LE BLANC ENVAHISSANT LE SHETLAND

Le thème est récurrent. Il revient régulièrement dans l’actualité et, à fortiori, quand naissent, comme aujourd’hui, des portées ou plusieurs chiots, bien qu’issus de chiens standards, sont visiblement d’emblée non confirmables car envahis de blanc !

 

Que dit le standard ?

«  Les marques blanches peuvent apparaître (sauf chez les noir et feu) sur le poitrail, le jabot, les membres, l'extrémité de la queue ; elles peuvent former une liste ou un collier.

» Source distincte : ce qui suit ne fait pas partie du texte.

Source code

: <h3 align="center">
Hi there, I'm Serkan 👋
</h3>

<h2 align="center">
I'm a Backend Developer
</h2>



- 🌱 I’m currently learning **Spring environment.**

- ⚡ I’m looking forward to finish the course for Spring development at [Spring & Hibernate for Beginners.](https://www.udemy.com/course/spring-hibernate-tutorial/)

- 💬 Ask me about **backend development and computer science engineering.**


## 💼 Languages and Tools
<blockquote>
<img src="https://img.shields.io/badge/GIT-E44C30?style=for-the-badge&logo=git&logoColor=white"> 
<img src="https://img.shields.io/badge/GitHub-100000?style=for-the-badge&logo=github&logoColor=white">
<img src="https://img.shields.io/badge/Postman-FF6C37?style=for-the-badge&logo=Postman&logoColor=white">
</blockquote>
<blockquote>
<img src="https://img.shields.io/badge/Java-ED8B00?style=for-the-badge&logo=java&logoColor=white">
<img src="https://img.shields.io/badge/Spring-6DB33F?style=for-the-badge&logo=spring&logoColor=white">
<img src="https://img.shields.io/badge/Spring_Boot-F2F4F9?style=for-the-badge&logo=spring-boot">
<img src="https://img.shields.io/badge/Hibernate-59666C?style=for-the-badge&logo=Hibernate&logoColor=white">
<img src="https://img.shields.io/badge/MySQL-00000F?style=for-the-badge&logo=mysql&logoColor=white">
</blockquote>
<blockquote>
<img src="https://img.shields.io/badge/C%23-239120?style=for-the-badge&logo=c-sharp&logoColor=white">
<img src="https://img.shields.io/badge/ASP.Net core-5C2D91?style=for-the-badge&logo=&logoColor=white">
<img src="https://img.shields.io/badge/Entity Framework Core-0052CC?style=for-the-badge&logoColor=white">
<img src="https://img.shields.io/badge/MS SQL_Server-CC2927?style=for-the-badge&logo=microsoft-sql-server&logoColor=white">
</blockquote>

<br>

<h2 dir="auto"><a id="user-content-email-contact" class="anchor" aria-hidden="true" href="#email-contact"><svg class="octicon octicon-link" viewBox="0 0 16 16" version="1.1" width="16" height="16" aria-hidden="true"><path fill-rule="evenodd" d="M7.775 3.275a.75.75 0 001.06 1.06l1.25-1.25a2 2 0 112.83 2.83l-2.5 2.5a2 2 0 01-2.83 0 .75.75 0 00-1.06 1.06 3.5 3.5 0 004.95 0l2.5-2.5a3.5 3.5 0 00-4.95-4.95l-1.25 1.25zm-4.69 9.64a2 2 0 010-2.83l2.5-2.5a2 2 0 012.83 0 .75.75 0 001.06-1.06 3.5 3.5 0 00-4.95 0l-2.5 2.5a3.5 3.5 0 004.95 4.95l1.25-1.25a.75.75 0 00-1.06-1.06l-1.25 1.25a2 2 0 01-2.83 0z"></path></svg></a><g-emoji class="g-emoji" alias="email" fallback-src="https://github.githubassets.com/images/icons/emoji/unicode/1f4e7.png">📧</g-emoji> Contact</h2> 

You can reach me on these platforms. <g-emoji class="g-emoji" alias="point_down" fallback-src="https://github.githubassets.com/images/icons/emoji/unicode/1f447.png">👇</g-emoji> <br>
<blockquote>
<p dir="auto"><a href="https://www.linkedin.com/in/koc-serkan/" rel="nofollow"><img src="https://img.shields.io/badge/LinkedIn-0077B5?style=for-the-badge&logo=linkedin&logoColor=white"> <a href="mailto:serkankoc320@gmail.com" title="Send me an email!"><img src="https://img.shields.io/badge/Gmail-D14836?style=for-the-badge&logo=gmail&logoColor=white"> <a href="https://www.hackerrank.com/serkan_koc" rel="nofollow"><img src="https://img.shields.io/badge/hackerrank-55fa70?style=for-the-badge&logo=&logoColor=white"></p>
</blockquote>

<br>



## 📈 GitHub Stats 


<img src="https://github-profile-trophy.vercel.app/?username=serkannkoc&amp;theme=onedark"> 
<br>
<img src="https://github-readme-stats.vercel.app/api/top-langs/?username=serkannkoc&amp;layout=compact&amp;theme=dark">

Les marques blanches seront préférées, en partie ou dans leur totalité (sauf chez les noir et feu) mais leur absence ne sera pas considérée comme un défaut. Les taches blanches sur le corps sont à proscrire. »

 

Que dit la génétique ?

La panachure blanche du Shetland est considérée « panachure limitée ». Ce qui correspond à la panachure dite « Irlandaise », définie comme suit :

« Patron dit de "panachure limitée aux extrémités" : chien coloré avec liste, collier, plastron, bas et balzanes,  et bout de queue blancs ».

 

Cette couleur blanche, (en réalité, une absence de pigment dans le poil) est régie par le locus (emplacement des gènes) « S ».

Cette série présente 4 possibilités, dans cet ordre de dominance.

S+ : la robe est entièrement colorée

Si : Pour Irlandaise, qui nous concerne.

Sp : pour la robe PIE, le blanc peut s’exprimer autant que la couleur.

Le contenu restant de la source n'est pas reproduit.